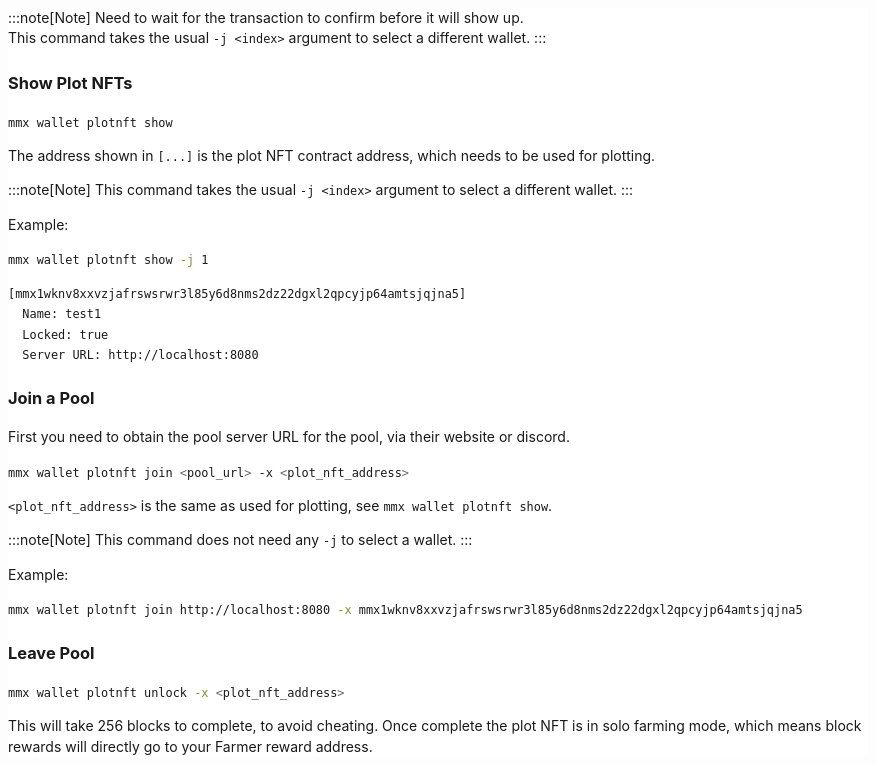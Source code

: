 :::note[Note]
Need to wait for the transaction to confirm before it will show up.\
This command takes the usual `-j <index>` argument to select a different wallet.
:::

### Show Plot NFTs

```bash frame="none"
mmx wallet plotnft show
```

The address shown in `[...]` is the plot NFT contract address, which needs to be used for plotting.

:::note[Note]
This command takes the usual `-j <index>` argument to select a different wallet.
:::

Example:
```bash frame="none"
mmx wallet plotnft show -j 1
```
```
[mmx1wknv8xxvzjafrswsrwr3l85y6d8nms2dz22dgxl2qpcyjp64amtsjqjna5]
  Name: test1
  Locked: true
  Server URL: http://localhost:8080
```

### Join a Pool

First you need to obtain the pool server URL for the pool, via their website or discord.

```bash frame="none"
mmx wallet plotnft join <pool_url> -x <plot_nft_address>
```

`<plot_nft_address>` is the same as used for plotting, see `mmx wallet plotnft show`.

:::note[Note]
This command does not need any `-j` to select a wallet.
:::

Example:
```bash frame="none"
mmx wallet plotnft join http://localhost:8080 -x mmx1wknv8xxvzjafrswsrwr3l85y6d8nms2dz22dgxl2qpcyjp64amtsjqjna5
```

### Leave Pool

```bash frame="none"
mmx wallet plotnft unlock -x <plot_nft_address>
```

This will take 256 blocks to complete, to avoid cheating.
Once complete the plot NFT is in solo farming mode, which means block rewards will directly go to your Farmer reward address.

§ §

*REQUIRED WORK:*
The range runs from the line with "Need to wait" to the last line of the entries above, both included. Restate it word for word.

*RESPONSE:*
Need to wait for the transaction to confirm before it will show up.\
This command takes the usual `-j <index>` argument to select a different wallet.
:::

### Show Plot NFTs

```bash frame="none"
mmx wallet plotnft show
```

The address shown in `[...]` is the plot NFT contract address, which needs to be used for plotting.

:::note[Note]
This command takes the usual `-j <index>` argument to select a different wallet.
:::

Example:
```bash frame="none"
mmx wallet plotnft show -j 1
```
```
[mmx1wknv8xxvzjafrswsrwr3l85y6d8nms2dz22dgxl2qpcyjp64amtsjqjna5]
  Name: test1
  Locked: true
  Server URL: http://localhost:8080
```

### Join a Pool

First you need to obtain the pool server URL for the pool, via their website or discord.

```bash frame="none"
mmx wallet plotnft join <pool_url> -x <plot_nft_address>
```

`<plot_nft_address>` is the same as used for plotting, see `mmx wallet plotnft show`.

:::note[Note]
This command does not need any `-j` to select a wallet.
:::

Example:
```bash frame="none"
mmx wallet plotnft join http://localhost:8080 -x mmx1wknv8xxvzjafrswsrwr3l85y6d8nms2dz22dgxl2qpcyjp64amtsjqjna5
```

### Leave Pool

```bash frame="none"
mmx wallet plotnft unlock -x <plot_nft_address>
```

This will take 256 blocks to complete, to avoid cheating.
Once complete the plot NFT is in solo farming mode, which means block rewards will directly go to your Farmer reward address.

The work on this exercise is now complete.